Yarının eşit dünyasını bugünkü mücadele kurar

Petrol-İş Sendikası Kocaeli Bölge Avukatı Doktor Murat Özveri insanın insanı sömürmesinin sistem olarak ortaya çıktığı gün insanın insanı sömürmediği bir dünya hayalinin ortaya çıktığını belirtip o dünyanın bugünün mücadelesi ile kurulabileceğini söyledi

Siyasi lügat ve hayli özetle..

Kapitalizm; üretim araçlarının özel mülkiyetine ve bunların kar amacıyla işletilmesine dayanan, 16’ncı yüzyılda çıkan, serbest piyasa ekonomisi sistemidir.

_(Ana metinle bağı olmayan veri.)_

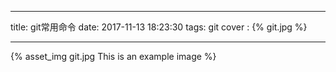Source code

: 
---
title: git常用命令
date: 2017-11-13 18:23:30
tags: git
cover : {% git.jpg %}

---
{% asset_img git.jpg This is an example image %}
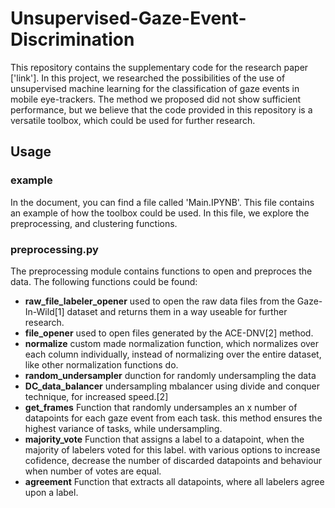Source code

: # Unsupervised-Gaze-Event-Discrimination
This repository contains the supplementary code for the research paper ['link']. In this project, we researched the possibilities of the use of unsupervised machine learning for the classification of gaze events in mobile eye-trackers. The method we proposed did not show sufficient performance, but we believe that the code provided in this repository is a versatile toolbox, which could be used for further research.

## Usage
### example
In the document, you can find a file called 'Main.IPYNB'. This file contains an example of how the toolbox could be used. In this file, we explore the preprocessing, and clustering functions.

### preprocessing.py
The preprocessing module contains functions to open and preproces the data. The following functions could be found:
* **raw_file_labeler_opener** used to open the raw data files from the Gaze-In-Wild[1] dataset and returns them in a way useable for further research.
* **file_opener** used to open files generated by the ACE-DNV[2] method.
* **normalize** custom made normalization function, which normalizes over each column individually, instead of normalizing over the entire dataset, like other normalization functions do.
* **random_undersampler** dunction for randomly undersampling the data
* **DC_data_balancer** undersampling mbalancer using divide and conquer technique, for increased speed.[2]
* **get_frames** Function that randomly undersamples an x number of datapoints for each gaze event from each task. this method ensures the highest variance of tasks, while undersampling.
* **majority_vote** Function that assigns a label to a datapoint, when the majority of labelers voted for this label. with various options to increase cofidence, decrease the number of discarded datapoints and behaviour when number of votes are equal.
* **agreement** Function that extracts all datapoints, where all labelers agree upon a label.

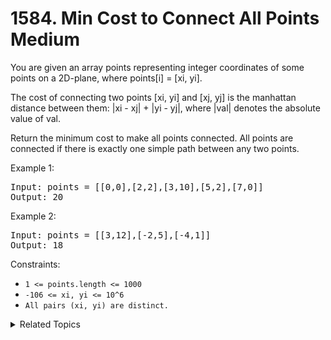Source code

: # 1584. Min Cost to Connect All Points<br> Medium

You are given an array points representing integer coordinates of some points on a 2D-plane, where points[i] = [xi, yi].

The cost of connecting two points [xi, yi] and [xj, yj] is the manhattan distance between them: |xi - xj| + |yi - yj|, where |val| denotes the absolute value of val.

Return the minimum cost to make all points connected. All points are connected if there is exactly one simple path between any two points.


Example 1:

<pre>
Input: points = [[0,0],[2,2],[3,10],[5,2],[7,0]]
Output: 20
</pre>

Example 2:

<pre>
Input: points = [[3,12],[-2,5],[-4,1]]
Output: 18
</pre>

Constraints:

- `1 <= points.length <= 1000`
- `-106 <= xi, yi <= 10^6`
- `All pairs (xi, yi) are distinct.`

<details>

<summary> Related Topics </summary>

-   `Graph`
-   `Union Find`

</details>
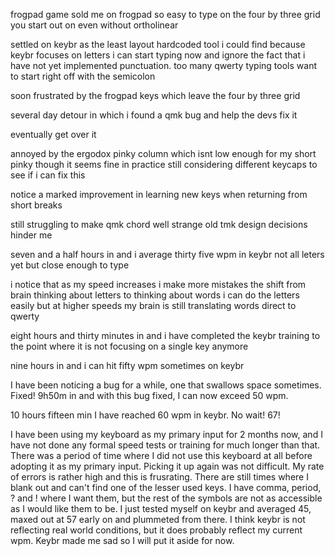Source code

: frogpad game sold me on frogpad
so easy to type on the four by three grid you start out on even without ortholinear

settled on keybr as the least layout hardcoded tool i could find
because keybr focuses on letters i can start typing now and ignore the fact that i have not yet implemented punctuation. too many qwerty typing tools want to start right off with the semicolon

soon frustrated by the frogpad keys which leave the four by three grid

several day detour in which i found a qmk bug and help the devs fix it

eventually get over it

annoyed by the ergodox pinky column which isnt low enough for my short pinky though it seems fine in practice
still considering different keycaps to see if i can fix this

notice a marked improvement in learning new keys when returning from short breaks

still struggling to make qmk chord well
strange old tmk design decisions hinder me

seven and a half hours in and i average thirty five wpm in keybr
not all leters yet but close enough to type

i notice that as my speed increases i make more mistakes
the shift from brain thinking about letters to thinking about words
i can do the letters easily
but at higher speeds my brain is still translating words direct to qwerty

eight hours and thirty minutes in and i have completed the keybr training to the point where it is not focusing on a single key anymore

nine hours in and i can hit fifty wpm sometimes on keybr

I have been noticing a bug for a while, one that swallows space sometimes. Fixed! 9h50m in and with this bug fixed, I can now exceed 50 wpm.

10 hours fifteen min I have reached 60 wpm in keybr. No wait! 67!

I have been using my keyboard as my primary input for 2 months now, and I have not done any formal speed tests or training for much longer than that. There was a period of time where I did not use this keyboard at all before adopting it as my primary input. Picking it up again was not difficult.
My rate of errors is rather high and this is frusrating. There are still times where I blank out and can't find one of the lesser used keys. I have comma, period, ? and ! where I want them, but the rest of the symbols are not as accessible as I would like them to be.
I just tested myself on keybr and averaged 45, maxed out at 57 early on and plummeted from there. I think keybr is not reflecting real world conditions, but it does probably reflect my current wpm. Keybr made me sad so I will put it aside for now.
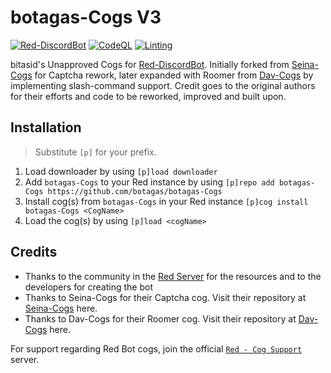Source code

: # botagas-Cogs V3

[![Red-DiscordBot](https://img.shields.io/badge/Red--DiscordBot-V3-red.svg)](https://github.com/Cog-Creators/Red-DiscordBot) [![CodeQL](https://github.com/botagas/botagas-Cogs/actions/workflows/codeql-analysis.yml/badge.svg)](https://github.com/botagas/botagas-Cogs/blob/main/.github/workflows/codeql-analysis.yml) [![Linting](https://github.com/botagas/botagas-Cogs/actions/workflows/tests.yml/badge.svg)](https://github.com/botagas/botagas-Cogs/blob/main/.github/workflows/tests.yml) 

bitasid's Unapproved Cogs for [Red-DiscordBot](https://github.com/Cog-Creators/Red-DiscordBot/). Initially forked from [Seina-Cogs](https://github.com/japandotorg/Seina-Cogs) for Captcha rework, later expanded with Roomer from [Dav-Cogs](https://github.com/Dav-Git/Dav-Cogs) by implementing slash-command support. Credit goes to the original authors for their efforts and code to be reworked, improved and built upon.

## Installation
> Substitute `[p]` for your prefix.
1. Load downloader by using `[p]load downloader`
2. Add `botagas-Cogs` to your Red instance by using `[p]repo add botagas-Cogs https://github.com/botagas/botagas-Cogs`
3. Install cog(s) from `botagas-Cogs` in your Red instance `[p]cog install botagas-Cogs <CogName>`
4. Load the cog(s) by using `[p]load <cogName>`


## Credits
- Thanks to the community in the [Red Server](https://discord.gg/red) for the resources and to the developers for creating the bot
- Thanks to Seina-Cogs for their Captcha cog. Visit their repository at [Seina-Cogs](https://github.com/japandotorg/Seina-Cogs) here.
- Thanks to Dav-Cogs for their Roomer cog. Visit their repository at [Dav-Cogs](https://github.com/Dav-Git/Dav-Cogs) here.

For support regarding Red Bot cogs, join the official [`Red - Cog Support`](https://discord.gg/GET4DVk) server.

Liberalizm; ekonomi dâhil bireysel özgürlük üzerine kurulan bir siyasi felsefedir. Kapitalizm ve liberalizmin ortak yönü, bireysel kalkınmayı ön planda tutmasıdır. Liberalizm, kapitalizme kıyasla özgürlükçüdür!

Milliyetçilik; ekonomi dâhil her anlamda belirli bir milletin çıkarlarını gözetir.

Muhafazakârlık; geleneksel sosyal etmenlerin muhafaza edilmesini destekleyen politik ve sosyal felsefedir.

Sosyal demokrasi; ekonomi ve diğer alanlarda demokratik toplumculuğu kurmayı hedefler.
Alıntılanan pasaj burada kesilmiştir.